Für Minijobber zahlen allein die Arbeitgeber
Die Krankenversicherung, so argumentiert der BDA, finanziere man den Minijobbern ganz allein. Für die Rentenversicherung zahlten die Arbeitgeber 15 Prozent, die Arbeitnehmer nur 3,7 Prozent – oder gar nichts, wenn sie aus der Versicherungspflicht herausoptierten. Und auch für so genannte Midi-Jobs (mit Monatsgehältern zwischen 450 und 850 Euro) lägen die Arbeitgeberbeiträge höher als die der Beschäftigten.
Hinzu kämen Geringverdiener in der Berufsausbildung und Versicherte, die ein freiwilliges soziales oder ökologisches Jahr absolvierten. Ihnen zahlten die Arbeitgeber die kompletten Sozialbeiträge, inklusive des Zusatzbeitrags in der Krankenversicherung.
Will heißen: Die Arbeitgeber sind trotz eingefrorener Krankenversicherungsbeiträge mit den Sozialausgaben für ihre Beschäftigten schon über Gebühr belastet. Allerdings ist manches an diesen Rechnungen schief. Aufs Ganze gesehen zahlen Arbeitgeber nämlich beispielsweise für Minijobs trotz ihrer als so einseitig beschriebenen Beitragslast natürlich weit weniger Sozialversicherungsbeiträge als sie für normale Beschäftigungsverhältnisse aufzubringen hätten.

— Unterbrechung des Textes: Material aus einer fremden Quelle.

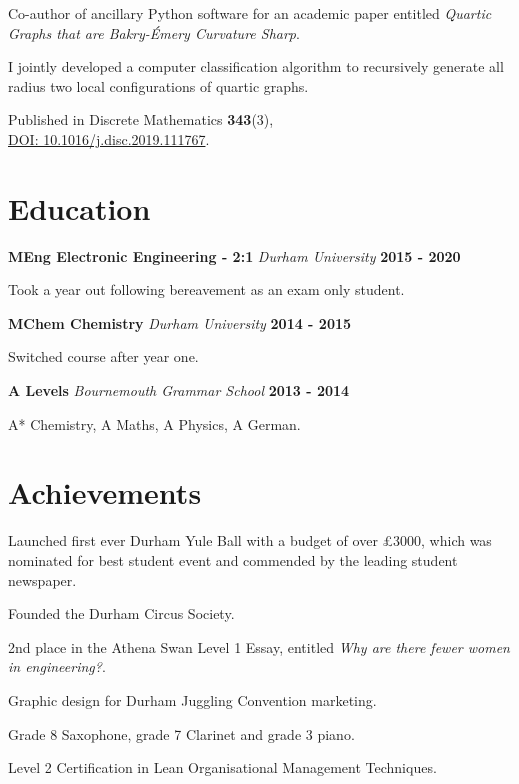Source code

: \documentclass[a4paper, 11pt, hidelinks]{article}
\newcommand{\xp}[3]{
	\vspace{0.25em}
	\textbf{\large#1} \quad \emph{\large#2} \hfill \textbf{\large#3}
}
\begin{document}
\begin{minipage}{0.587\textwidth}
\begin{itemise}
			\item Co-author of ancillary Python software for an academic paper entitled \emph{Quartic Graphs that are Bakry-Émery Curvature Sharp}.
			\item I jointly developed a computer classification algorithm to recursively generate all radius two local configurations of quartic graphs.
			\item Published in Discrete Mathematics \textbf{343}(3),\\ \href{https://arxiv.org/abs/1902.10665}{DOI: 10.1016/j.disc.2019.111767}.
			\hfill
			\href{https://www.francisgurr.com/pages/summer_project/summer_project.html}{\faExternalLink}
		\end{itemise}
		
		\section{Education}
		\xp{MEng Electronic Engineering - 2:1}{Durham University}{2015 - 2020}
		\begin{itemise}
			\item Took a year out following bereavement as an exam only student.
		\end{itemise}
		\xp{MChem Chemistry}{Durham University}{2014 - 2015}
		\begin{itemise}
			\item Switched course after year one.
		\end{itemise}
		\xp{A Levels}{Bournemouth Grammar School}{2013 - 2014}
		\begin{itemise}
			\item A* Chemistry, A Maths, A Physics, A German.
		\end{itemise}
		
		\section{Achievements}
		\begin{itemise}[1em][-0.25em][0em][0em]
			\item Launched first ever Durham Yule Ball with a budget of over £3000, which was nominated for best student event and commended by the leading student newspaper.
			\hfill \href{https://www.palatinate.org.uk/things-you-need-to-do-in-durham-before-graduating/}{\faExternalLink}
			\item Founded the Durham Circus Society.
			\item 2nd place in the Athena Swan Level 1 Essay, entitled \emph{Why are there fewer women in engineering?}.
			\hfill \href{https://www.dur.ac.uk/experience/news/?itemno=27469}{\faExternalLink}
			\item Graphic design for Durham Juggling Convention marketing.
			\item Grade 8 Saxophone, grade 7 Clarinet and grade 3 piano.
			\item Level 2 Certification in Lean Organisational Management Techniques.
		\end{itemise}
	\end{minipage}
\end{document}
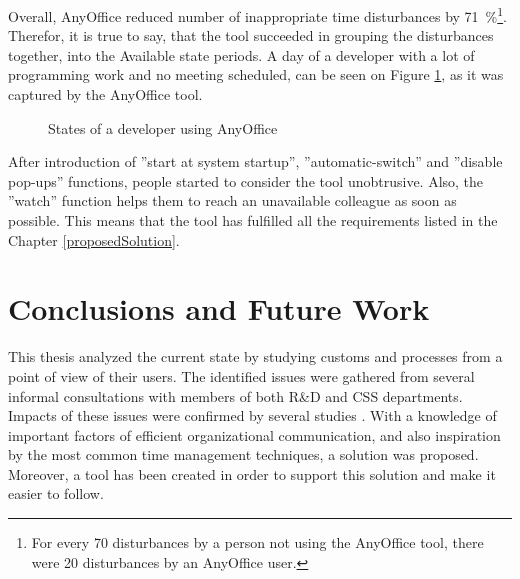 \documentclass[11pt,singleside]{myfithesis2}
\newcommand{\pict}[4]{
	\begin{figure}[h!]
  		\vspace{-7px}
  		\centerline{\fcolorbox{darkgray}{palegray}{\texttt{[image: \#2]}}}
  		\caption{#1}
  		\label{#4}
	\end{figure}
}
\begin{document}
Overall, AnyOffice reduced number of inappropriate time disturbances by 71~\%\footnote{For every 70 disturbances by a person not using the AnyOffice tool, there were 20 disturbances by an AnyOffice user.}. Therefor, it is true to say, that the tool succeeded in grouping the disturbances together, into the Available state periods. A day of a developer with a lot of programming work and no meeting scheduled, can be seen on Figure \ref{pic:anyOfficeStatesFinal}, as it was captured by the AnyOffice tool.

\pict{States of a developer using AnyOffice}{data/anyOfficeStatesFinal.png}{width=0.85\textwidth}{pic:anyOfficeStatesFinal}

After introduction of ''start at system startup'', ''automatic-switch'' and ''disable pop-ups'' functions, people started to consider the tool unobtrusive. Also, the ''watch'' function helps them to reach an unavailable colleague as soon as possible. This means that the tool has fulfilled all the requirements listed in the Chapter \ref{proposedSolution}.


\chapter{Conclusions and Future Work}

This thesis analyzed the current state by studying customs and processes from a point of view of their users. The identified issues were gathered from several informal consultations with members of both R\&D and CSS departments. Impacts of these issues were confirmed by several studies \cite{studySpeedAndStress, studyAttention, studyDealingWithInterruptions, studyResumptionStrategies}. With a knowledge of important factors of efficient organizational communication, and also inspiration by the most common time management techniques, a solution was proposed. Moreover, a tool has been created in order to support this solution and make it easier to follow.
\end{document}
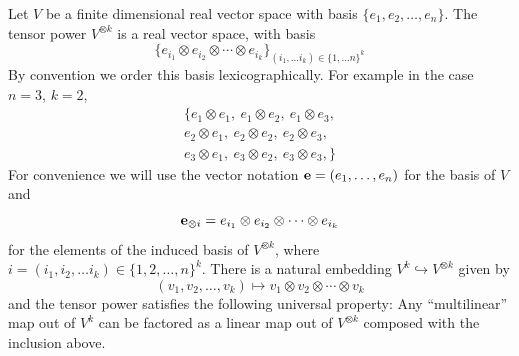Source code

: Let $V$ be a finite dimensional real vector space with basis $\{e_1, e_2, \ldots, e_n\}$. The tensor power $V^{\otimes k}$ is a real vector space, with basis
\[
  \{e_{i_1} \otimes e_{i_2} \otimes \cdots \otimes e_{i_k}\}_{(i_1, \ldots i_k) \in \{1, \ldots n\}^k}
\]
By convention we order this basis lexicographically. For example in the case $n = 3$, $k = 2$, 
\begin{align*}
  \{ e_1 \otimes e_1,~
  e_1 \otimes e_2,~
  e_1 \otimes e_3, \\
  e_2 \otimes e_1,~
  e_2 \otimes e_2,~
  e_2 \otimes e_3, \\
  e_3 \otimes e_1,~
  e_3 \otimes e_2,~
  e_3 \otimes e_3, \}
\end{align*}
For convenience we will use the vector notation ${\bf e} = (e_1, \ldots, e_n)$ for the basis of $V$ and 
\[
  \bf{e}_{\otimes i} = e_{i_1} \otimes e_{i_2} \otimes \cdots \otimes e_{i_k}
\]
for the elements of the induced basis of $V^{\otimes k}$, where $i = (i_1, i_2, \ldots i_k) \in {\{1, 2, \ldots, n\}}^k$.
There is a natural embedding $V^k \hookrightarrow V^{\otimes k}$ given by
\[
  (v_1, v_2, \ldots, v_k) \mapsto v_1 \otimes v_2 \otimes \cdots \otimes v_k
\]
and the tensor power satisfies the following universal property: Any ``multilinear'' map out of $V^k$ can be factored as a linear map out of $V^{\otimes k}$ composed with the inclusion above. 
\begin{figure}[h] \centering
{}
\end{figure}




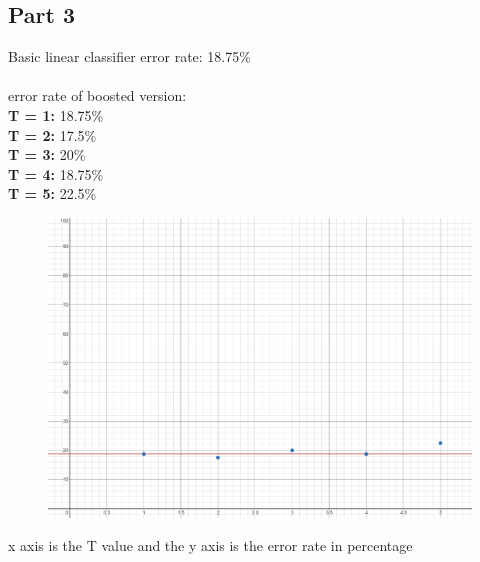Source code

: \documentclass[letter]{article}
\theoremstyle{case}
\begin{document}
\subsection*{Part 3}
Basic linear classifier error rate: 18.75\%\\
\\
error rate of boosted version:\\
\textbf{T = 1:} 18.75\% \\
\textbf{T = 2:} 17.5\% \\
\textbf{T = 3:} 20\% \\
\textbf{T = 4:} 18.75\% \\
\textbf{T = 5:} 22.5\% \\

\begin{figure}[h!]
	\includegraphics[scale=0.4]{graph.png}
\end{figure} 
x axis is the T value and the y axis is the error rate in percentage
\end{document}
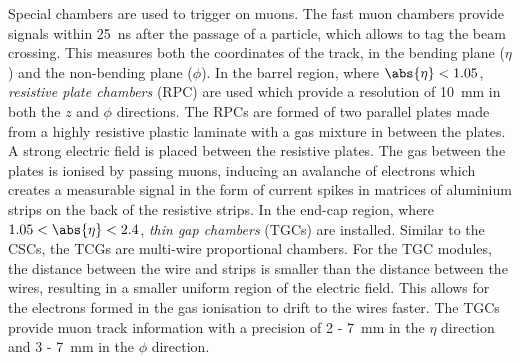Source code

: Special chambers are used to trigger on muons. The fast muon chambers provide signals within \SI{25}{\nano\second} after the passage of a particle, which allows to tag the beam crossing. This measures both the coordinates of the track, in the bending plane ($\eta$) and the non-bending plane ($\phi$). In the barrel region, where $\abs{\eta} < 1.05$, \emph{resistive plate chambers} (RPC) are used which provide a resolution of \SI{10}{\milli\meter} in both the $z$ and $\phi$ directions. The RPCs are formed of two parallel plates made from a highly resistive plastic laminate with a gas mixture in between the plates. A strong electric field is placed between the resistive plates. The gas between the plates is ionised by passing muons, inducing an avalanche of electrons which creates a measurable signal in the form of current spikes in matrices of aluminium strips on the back of the resistive strips. In the end-cap region, where $1.05 < \abs{\eta} < 2.4$, \emph{thin gap chambers} (TGCs) are installed. Similar to the CSCs, the TCGs are multi-wire proportional chambers. For the TGC modules, the distance between the wire and strips is smaller than the distance between the wires, resulting in a smaller uniform region of the electric field. This allows for the electrons formed in the gas ionisation to drift to the wires faster. The TGCs provide muon track information with a precision of 2 - \SI{7}{\milli\meter} in the $\eta$ direction and 3 - \SI{7}{\milli\meter} in the $\phi$ direction.

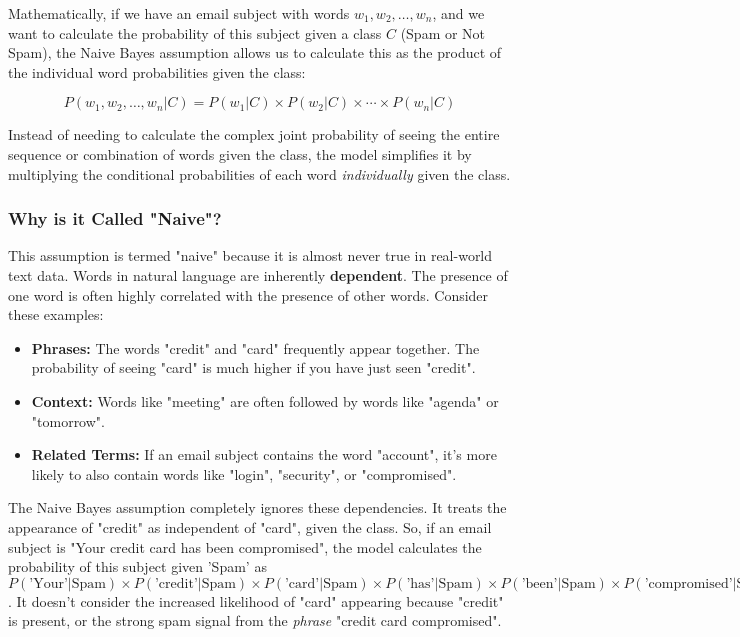 \documentclass[12pt,a4paper]{article}
\begin{document}
Mathematically, if we have an email subject with words $w_1, w_2, \ldots, w_n$, and we want to calculate the probability of this subject given a class $C$ (Spam or Not Spam), the Naive Bayes assumption allows us to calculate this as the product of the individual word probabilities given the class:

\[P(w_1, w_2, \ldots, w_n | C) = P(w_1 | C) \times P(w_2 | C) \times \cdots \times P(w_n | C)\]

Instead of needing to calculate the complex joint probability of seeing the entire sequence or combination of words given the class, the model simplifies it by multiplying the conditional probabilities of each word \textit{individually} given the class.

\subsubsection{Why is it Called "Naive"?}

This assumption is termed "naive" because it is almost never true in real-world text data. Words in natural language are inherently \textbf{dependent}. The presence of one word is often highly correlated with the presence of other words. Consider these examples:

\begin{itemize}
    \item \textbf{Phrases:} The words "credit" and "card" frequently appear together. The probability of seeing "card" is much higher if you have just seen "credit".
    \item \textbf{Context:} Words like "meeting" are often followed by words like "agenda" or "tomorrow".
    \item \textbf{Related Terms:} If an email subject contains the word "account", it's more likely to also contain words like "login", "security", or "compromised".
\end{itemize}

The Naive Bayes assumption completely ignores these dependencies. It treats the appearance of "credit" as independent of "card", given the class. So, if an email subject is "Your credit card has been compromised", the model calculates the probability of this subject given 'Spam' as $P(\text{'Your'}|\text{Spam}) \times P(\text{'credit'}|\text{Spam}) \times P(\text{'card'}|\text{Spam}) \times P(\text{'has'}|\text{Spam}) \times P(\text{'been'}|\text{Spam}) \times P(\text{'compromised'}|\text{Spam})$. It doesn't consider the increased likelihood of "card" appearing because "credit" is present, or the strong spam signal from the \textit{phrase} "credit card compromised".
\end{document}
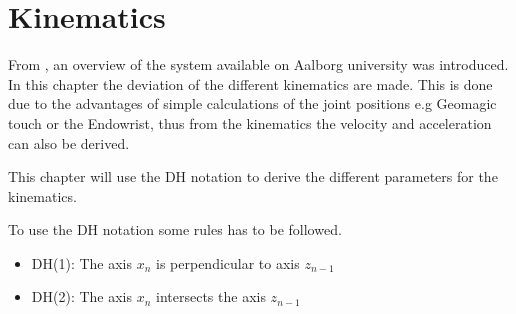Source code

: \chapter{Kinematics}\label{cha:kinematic}

From , an overview of the system available on Aalborg university was introduced. In this chapter the deviation of the different kinematics are made. This is done due to the advantages of simple calculations of the joint positions e.g Geomagic touch or the Endowrist, thus from the kinematics the velocity and acceleration can also be derived.

This chapter will use the \gls{DH} notation to derive the different parameters for the kinematics. 

To use the \gls{DH} notation some rules has to be followed. 

\begin{itemize}
\item DH(1): The axis $x_n$ is perpendicular to axis $z_{n-1}$
\item DH(2): The axis $x_n$ intersects the axis $z_{n-1}$
\end{itemize}






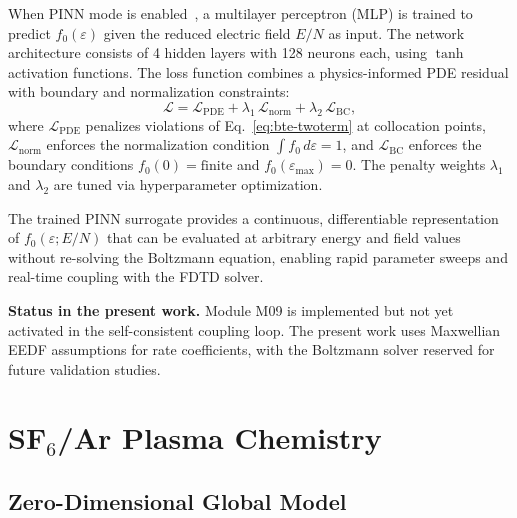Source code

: \documentclass[11pt,a4paper]{report}
\begin{document}
When PINN mode is enabled~\cite{Raissi2019,Kim2023}, a multilayer perceptron (MLP) is trained to predict $f_0(\varepsilon)$ given the reduced electric field $E/N$ as input.  The network architecture consists of 4 hidden layers with 128 neurons each, using $\tanh$ activation functions.  The loss function combines a physics-informed PDE residual with boundary and normalization constraints:
\begin{equation}
  \mathcal{L} = \mathcal{L}_\mathrm{PDE}
              + \lambda_1\,\mathcal{L}_\mathrm{norm}
              + \lambda_2\,\mathcal{L}_\mathrm{BC},
  \label{eq:pinn-loss}
\end{equation}
where $\mathcal{L}_\mathrm{PDE}$ penalizes violations of Eq.~\eqref{eq:bte-twoterm} at collocation points, $\mathcal{L}_\mathrm{norm}$ enforces the normalization condition $\int f_0\,d\varepsilon = 1$, and $\mathcal{L}_\mathrm{BC}$ enforces the boundary conditions $f_0(0) = \mathrm{finite}$ and $f_0(\varepsilon_\mathrm{max}) = 0$.  The penalty weights $\lambda_1$ and $\lambda_2$ are tuned via hyperparameter optimization.

The trained PINN surrogate provides a continuous, differentiable representation of $f_0(\varepsilon; E/N)$ that can be evaluated at arbitrary energy and field values without re-solving the Boltzmann equation, enabling rapid parameter sweeps and real-time coupling with the FDTD solver.

\textbf{Status in the present work.}  Module M09 is implemented but not yet activated in the self-consistent coupling loop.  The present work uses Maxwellian EEDF assumptions for rate coefficients, with the Boltzmann solver reserved for future validation studies.


\newpage
\chapter{SF$_6$/Ar Plasma Chemistry}
\label{part:chemistry}


\section{Zero-Dimensional Global Model}
\label{sec:0d-model}
\end{document}
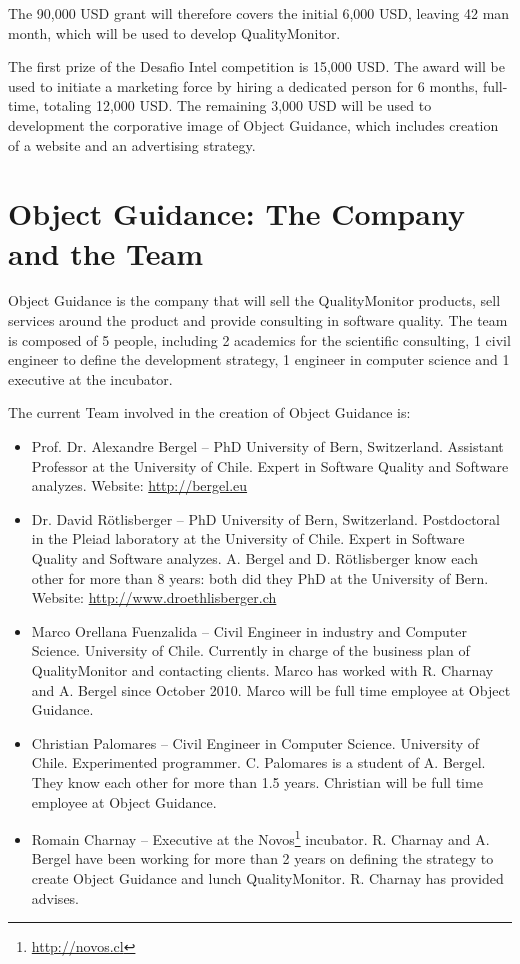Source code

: \documentclass[runningheads]{llncs}
\newcommand{\seclabel}[1]{\label{sec:#1}}
\begin{document}
The 90,000 USD grant will therefore covers the initial 6,000 USD, leaving 42 man month, which will be used to develop QualityMonitor. 

The first prize of the Desafio Intel competition is 15,000 USD. The award will be used to initiate a marketing force by hiring a dedicated person for 6 months, full-time, totaling 12,000 USD. The remaining 3,000 USD will be used to development the corporative image of Object Guidance, which includes creation of a website and an advertising strategy.

\section{Object Guidance: The Company and the Team} \seclabel{team}

Object Guidance is the company that will sell the QualityMonitor products, sell services around the product and provide consulting in software quality. The team is composed of 5 people, including 2 academics for the scientific consulting, 1 civil engineer to define the development strategy, 1 engineer in computer science and 1 executive at the incubator.

The current Team involved in the creation of Object Guidance is:
\begin{itemize}
\item Prof. Dr. Alexandre Bergel -- PhD University of Bern, Switzerland. Assistant Professor at the University of Chile. Expert in Software Quality and Software analyzes. Website: \url{http://bergel.eu}
\item Dr. David R\"otlisberger -- PhD University of Bern, Switzerland. Postdoctoral in the Pleiad laboratory at the University of Chile. Expert in Software Quality and Software analyzes. A. Bergel and D. R\"otlisberger know each other for more than 8 years: both did they PhD at the University of Bern. Website: \url{http://www.droethlisberger.ch}
\item Marco Orellana Fuenzalida -- Civil Engineer in industry and Computer Science. University of Chile. Currently in charge of the business plan of QualityMonitor and contacting clients. Marco has worked with R. Charnay and A. Bergel since October 2010. Marco will be full time employee at Object Guidance.
\item Christian Palomares -- Civil Engineer in Computer Science. University of Chile. Experimented programmer. C. Palomares is a student of A. Bergel. They know each other for more than 1.5 years. Christian will be full time employee at Object Guidance.
\item Romain Charnay -- Executive at the Novos\footnote{\url{http://novos.cl}} incubator. R. Charnay and A. Bergel have been working for more than 2 years on defining the strategy to create Object Guidance and lunch QualityMonitor. R. Charnay has provided advises.
\end{itemize}
\end{document}
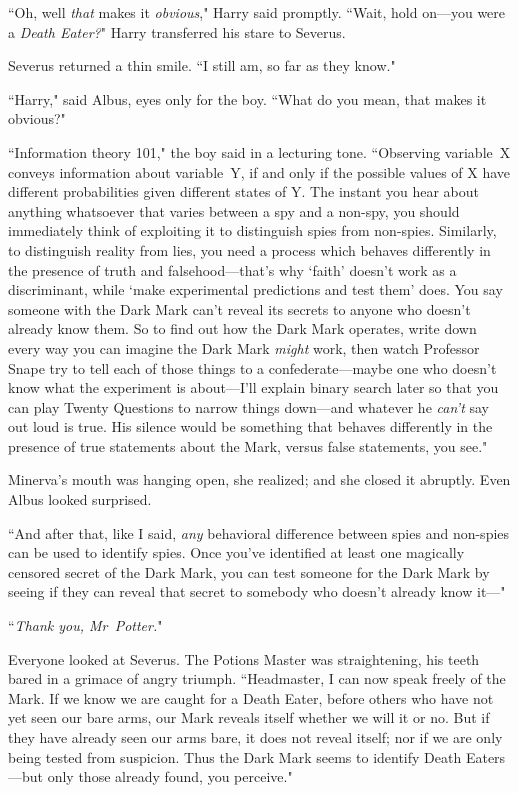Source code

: ``Oh, well \emph{that} makes it \emph{obvious}," Harry said promptly. ``Wait, hold on—you were a \emph{Death Eater?}" Harry transferred his stare to Severus.

Severus returned a thin smile. ``I still am, so far as they know."

``Harry," said Albus, eyes only for the boy. ``What do you mean, that makes it obvious?"

``Information theory 101," the boy said in a lecturing tone. ``Observing variable~X conveys information about variable~Y, if and only if the possible values of X have different probabilities given different states of Y\@. The instant you hear about anything whatsoever that varies between a spy and a non-spy, you should immediately think of exploiting it to distinguish spies from non-spies. Similarly, to distinguish reality from lies, you need a process which behaves differently in the presence of truth and falsehood—that's why `faith' doesn't work as a discriminant, while `make experimental predictions and test them' does. You say someone with the Dark Mark can't reveal its secrets to anyone who doesn't already know them. So to find out how the Dark Mark operates, write down every way you can imagine the Dark Mark \emph{might} work, then watch Professor Snape try to tell each of those things to a confederate—maybe one who doesn't know what the experiment is about—I'll explain binary search later so that you can play Twenty Questions to narrow things down—and whatever he \emph{can't} say out loud is true. His silence would be something that behaves differently in the presence of true statements about the Mark, versus false statements, you see."

Minerva's mouth was hanging open, she realized; and she closed it abruptly. Even Albus looked surprised.

``And after that, like I said, \emph{any} behavioral difference between spies and non-spies can be used to identify spies. Once you've identified at least one magically censored secret of the Dark Mark, you can test someone for the Dark Mark by seeing if they can reveal that secret to somebody who doesn't already know it—"

``\emph{Thank you, Mr~Potter.}"

Everyone looked at Severus. The Potions Master was straightening, his teeth bared in a grimace of angry triumph. ``Headmaster, I can now speak freely of the Mark. If we know we are caught for a Death Eater, before others who have not yet seen our bare arms, our Mark reveals itself whether we will it or no. But if they have already seen our arms bare, it does not reveal itself; nor if we are only being tested from suspicion. Thus the Dark Mark seems to identify Death Eaters—but only those already found, you perceive."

Gesundheitsminister beharrt auf Koalitionsbeschluss
Bei der Union verfangen solche Argumente jedoch. Selbst Gesundheitsminister Hermann Gröhe will bei der Beitragsparität nicht mit sich reden lassen. Das Gesundheitssystem benötige eine gute Entwicklung am Arbeitsmarkt, beharrte der CDU-Politiker kürzlich bei einer Tagesspiegel-Veranstaltung. „Dazu leistet der eingefrorene Arbeitgeberanteil einen wichtigen Beitrag.“ Und als „Hobby-Historiker“ müsse er schon mal daran erinnern, dass es eine rot-grüne Regierung gewesen sei, die das Prinzip der Parität in der gesetzlichen Krankenversicherung als Erste aufgegeben habe.
Womit Gröhe Recht hat: Seit 2004 haben Arbeitnehmer generell einen höheren Krankenversicherungsbeitrag zu zahlen als Arbeitgeber.
Es scheint, als müssten sich die Arbeitgeber wenig Sorgen machen. Trotz ihrer Sympathie für die Forderung halte sie eine Mehrheit für die Rückkehr zur Beitragsparität „momentan nicht für wahrscheinlich“, räumt Nahles ein. Und wirklich kampfeslustig klingt auch SPD-Generalsekretärin Katarina Barley bei dem Thema nicht gerade. Man werde es spätestens im Wahlprogramm für die nächste Legislatur aufgreifen, verspricht sie.